Forget nation. It's a Colbert universe now, and we just live in it.
Dubbed C.O.L.B.E.R.T., the exercise machine, in typical space agency parlance, stands for Combined Operational Load Bearing External Resistance Treadmill. Its mission: to enable residents of the ISS to get a good workout as they go about their business of conducting science experiments in orbit.
Finally, a payload as big as his ego!
The space agency agreed to affix the funnyman's moniker to the equipment as a consolation prize after pulling the hypothetical rug out from under him.
Last year, NASA held a contest to name the next section of the station—and made the mistake of allowing write-in votes.
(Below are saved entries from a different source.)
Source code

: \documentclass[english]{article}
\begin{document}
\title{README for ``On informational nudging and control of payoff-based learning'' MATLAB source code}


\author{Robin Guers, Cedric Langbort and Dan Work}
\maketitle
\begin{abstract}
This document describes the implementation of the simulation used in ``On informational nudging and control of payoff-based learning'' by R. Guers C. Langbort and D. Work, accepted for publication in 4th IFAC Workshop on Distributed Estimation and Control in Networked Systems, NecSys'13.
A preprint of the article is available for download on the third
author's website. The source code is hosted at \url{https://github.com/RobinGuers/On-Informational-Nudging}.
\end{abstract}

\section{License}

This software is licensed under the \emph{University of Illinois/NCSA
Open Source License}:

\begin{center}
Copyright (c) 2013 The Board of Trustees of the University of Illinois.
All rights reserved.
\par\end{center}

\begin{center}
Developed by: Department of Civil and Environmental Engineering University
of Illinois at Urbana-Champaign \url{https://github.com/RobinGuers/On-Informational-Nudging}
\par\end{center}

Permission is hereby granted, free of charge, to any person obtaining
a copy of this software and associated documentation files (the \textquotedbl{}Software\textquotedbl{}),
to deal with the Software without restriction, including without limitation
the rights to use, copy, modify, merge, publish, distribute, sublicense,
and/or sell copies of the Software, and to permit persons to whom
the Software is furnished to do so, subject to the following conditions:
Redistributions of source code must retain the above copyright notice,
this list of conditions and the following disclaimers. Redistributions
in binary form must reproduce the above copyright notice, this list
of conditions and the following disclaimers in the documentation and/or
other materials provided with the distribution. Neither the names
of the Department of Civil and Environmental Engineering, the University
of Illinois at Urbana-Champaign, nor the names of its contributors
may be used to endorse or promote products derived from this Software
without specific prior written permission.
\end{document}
Colbert, never one to shy away from a prank in the service of self-promotion, encouraged fans to stuff the virtual ballot box. Of the 1.2 million votes cast, he led all comers with 230,000.
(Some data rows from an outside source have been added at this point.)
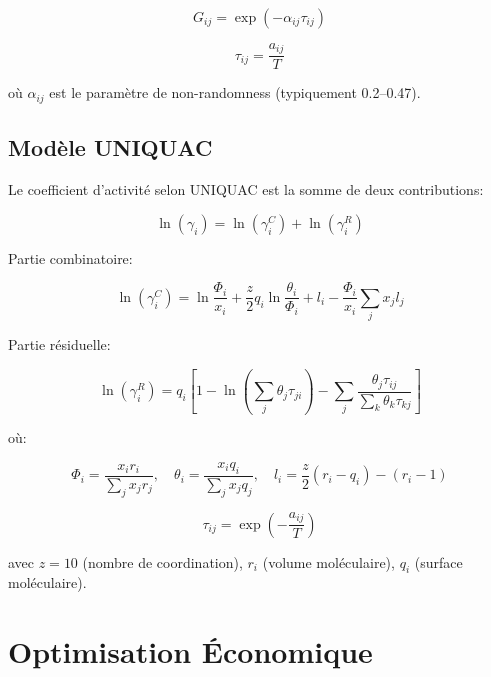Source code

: \documentclass[11pt,a4paper]{article}
\begin{document}
\begin{equation}
G_{ij} = \exp(-\alpha_{ij} \tau_{ij})
\end{equation}

\begin{equation}
\tau_{ij} = \frac{a_{ij}}{T}
\end{equation}

où $\alpha_{ij}$ est le paramètre de non-randomness (typiquement 0.2--0.47).

\subsection{Modèle UNIQUAC}

Le coefficient d'activité selon UNIQUAC est la somme de deux contributions:

\begin{equation}
\ln(\gamma_i) = \ln(\gamma_i^C) + \ln(\gamma_i^R)
\end{equation}

Partie combinatoire:

\begin{equation}
\ln(\gamma_i^C) = \ln\frac{\Phi_i}{x_i} + \frac{z}{2}q_i\ln\frac{\theta_i}{\Phi_i} + l_i - \frac{\Phi_i}{x_i}\sum_j x_j l_j
\end{equation}

Partie résiduelle:

\begin{equation}
\ln(\gamma_i^R) = q_i\left[1 - \ln\left(\sum_j \theta_j \tau_{ji}\right) - \sum_j \frac{\theta_j \tau_{ij}}{\sum_k \theta_k \tau_{kj}}\right]
\end{equation}

où:

\begin{equation}
\Phi_i = \frac{x_i r_i}{\sum_j x_j r_j}, \quad \theta_i = \frac{x_i q_i}{\sum_j x_j q_j}, \quad l_i = \frac{z}{2}(r_i - q_i) - (r_i - 1)
\end{equation}

\begin{equation}
\tau_{ij} = \exp\left(-\frac{a_{ij}}{T}\right)
\end{equation}

avec $z=10$ (nombre de coordination), $r_i$ (volume moléculaire), $q_i$ (surface moléculaire).

\section{Optimisation Économique}
\end{document}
Unfortunately for the comic, NASA reserved the right to make the final decision, choosing the much tamer "Tranquility." But given the great press his little crusade gave NASA, officials came up with the C.O.L.B.E.R.T.
Before signing off for vacation, Colbert wished the Discovery's astronauts well.
"I, of course, was the winner of your online node-naming competition," the Colbert Reporter said in an Aug. 21 message. "Despite my coming in first place in the popular vote, you named the node 'Tranquility.' Yeah, that'll scare the aliens.
"I couldn't be prouder that my treadmill will soon be installed on the International Space Station to help finally slim down all those chubby astronauts," he continued.
"Let's face it; being weightless is mostly just a desperate bid to get away from that scale every morning. But you guys and gals are ambassadors to the universe. Don't make us look bad. Put down the astronaut ice cream, Tubby!"